Records to use —
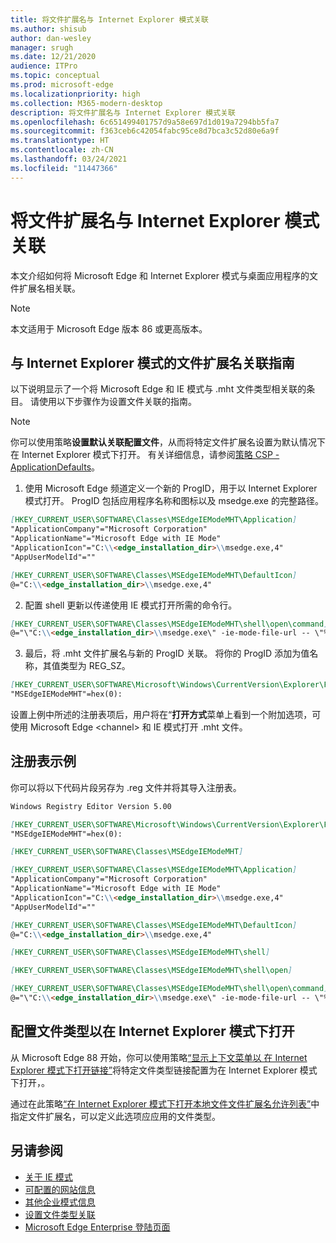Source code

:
 ```yaml
---
title: 将文件扩展名与 Internet Explorer 模式关联
ms.author: shisub
author: dan-wesley
manager: srugh
ms.date: 12/21/2020
audience: ITPro
ms.topic: conceptual
ms.prod: microsoft-edge
ms.localizationpriority: high
ms.collection: M365-modern-desktop
description: 将文件扩展名与 Internet Explorer 模式关联
ms.openlocfilehash: 6c651499401757d9a58e697d1d019a7294bb5fa7
ms.sourcegitcommit: f363ceb6c42054fabc95ce8d7bca3c52d80e6a9f
ms.translationtype: HT
ms.contentlocale: zh-CN
ms.lasthandoff: 03/24/2021
ms.locfileid: "11447366"
---
```

# <a name="associate-file-extensions-with-internet-explorer-mode"></a>将文件扩展名与 Internet Explorer 模式关联

本文介绍如何将 Microsoft Edge 和 Internet Explorer 模式与桌面应用程序的文件扩展名相关联。

> [!NOTE]
> 本文适用于 Microsoft Edge 版本 86 或更高版本。

## <a name="guidance-for-file-extension-association-with-internet-explorer-mode"></a>与 Internet Explorer 模式的文件扩展名关联指南

以下说明显示了一个将 Microsoft Edge 和 IE 模式与 .mht 文件类型相关联的条目。 请使用以下步骤作为设置文件关联的指南。

> [!NOTE]
> 你可以使用策略**设置默认关联配置文件**，从而将特定文件扩展名设置为默认情况下在 Internet Explorer 模式下打开。 有关详细信息，请参阅[策略 CSP - ApplicationDefaults](/windows/client-management/mdm/policy-csp-applicationdefaults#applicationdefaults-defaultassociationsconfiguration)。

1. 使用 Microsoft Edge 频道定义一个新的 ProgID，用于以 Internet Explorer 模式打开。 ProgID 包括应用程序名称和图标以及 msedge.exe 的完整路径。

```markdown
[HKEY_CURRENT_USER\SOFTWARE\Classes\MSEdgeIEModeMHT\Application]
"ApplicationCompany"="Microsoft Corporation"
"ApplicationName"="Microsoft Edge with IE Mode"
"ApplicationIcon"="C:\\<edge_installation_dir>\\msedge.exe,4"
"AppUserModelId"=""
```

```markdown
[HKEY_CURRENT_USER\SOFTWARE\Classes\MSEdgeIEModeMHT\DefaultIcon]
@="C:\\<edge_installation_dir>\\msedge.exe,4"
```

2. 配置 shell 更新以传递使用 IE 模式打开所需的命令行。

```markdown
[HKEY_CURRENT_USER\SOFTWARE\Classes\MSEdgeIEModeMHT\shell\open\command]
@="\"C:\\<edge_installation_dir>\\msedge.exe\" -ie-mode-file-url -- \"%1\""
```

3. 最后，将 .mht 文件扩展名与新的 ProgID 关联。 将你的 ProgID 添加为值名称，其值类型为 REG_SZ。

```markdown
[HKEY_CURRENT_USER\SOFTWARE\Microsoft\Windows\CurrentVersion\Explorer\FileExts\.mht\OpenWithProgids]
"MSEdgeIEModeMHT"=hex(0):
```

设置上例中所述的注册表项后，用户将在“**打开方式**菜单上看到一个附加选项，可使用 Microsoft Edge \<channel\> 和 IE 模式打开 .mht 文件。

## <a name="registry-example"></a>注册表示例

你可以将以下代码片段另存为 .reg 文件并将其导入注册表。

```markdown
Windows Registry Editor Version 5.00

[HKEY_CURRENT_USER\SOFTWARE\Microsoft\Windows\CurrentVersion\Explorer\FileExts\.mht\OpenWithProgids]
"MSEdgeIEModeMHT"=hex(0):

[HKEY_CURRENT_USER\SOFTWARE\Classes\MSEdgeIEModeMHT]

[HKEY_CURRENT_USER\SOFTWARE\Classes\MSEdgeIEModeMHT\Application]
"ApplicationCompany"="Microsoft Corporation"
"ApplicationName"="Microsoft Edge with IE Mode"
"ApplicationIcon"="C:\\<edge_installation_dir>\\msedge.exe,4"
"AppUserModelId"=""

[HKEY_CURRENT_USER\SOFTWARE\Classes\MSEdgeIEModeMHT\DefaultIcon]
@="C:\\<edge_installation_dir>\\msedge.exe,4"

[HKEY_CURRENT_USER\SOFTWARE\Classes\MSEdgeIEModeMHT\shell]

[HKEY_CURRENT_USER\SOFTWARE\Classes\MSEdgeIEModeMHT\shell\open]

[HKEY_CURRENT_USER\SOFTWARE\Classes\MSEdgeIEModeMHT\shell\open\command]
@="\"C:\\<edge_installation_dir>\\msedge.exe\" -ie-mode-file-url -- \"%1\""

```
## <a name="configuring-file-types-to-open-in-internet-explorer-mode"></a>配置文件类型以在 Internet Explorer 模式下打开

从 Microsoft Edge 88 开始，你可以使用策略[“显示上下文菜单以 在 Internet Explorer 模式下打开链接”](./microsoft-edge-policies.md#show-context-menu-to-open-a-link-in-internet-explorer-mode)将特定文件类型链接配置为在 Internet Explorer 模式下打开，。 

通过在此策略[“在 Internet Explorer 模式下打开本地文件文件扩展名允许列表”](./microsoft-edge-policies.md#internetexplorerintegrationlocalfileextensionallowlist)中指定文件扩展名，可以定义此选项应应用的文件类型。 

## <a name="see-also"></a>另请参阅

- [关于 IE 模式](./edge-ie-mode.md)
- [可配置的网站信息](./edge-learnmore-configurable-sites-ie-mode.md)
- [其他企业模式信息](/internet-explorer/ie11-deploy-guide/enterprise-mode-overview-for-ie11)
- [设置文件类型关联](/windows/win32/shell/fa-file-types)
- [Microsoft Edge Enterprise 登陆页面](https://aka.ms/EdgeEnterprise)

Problem — The response should consist of the number of lines in the data that hold the word "policies", with nothing added.

Response for this exercise — 2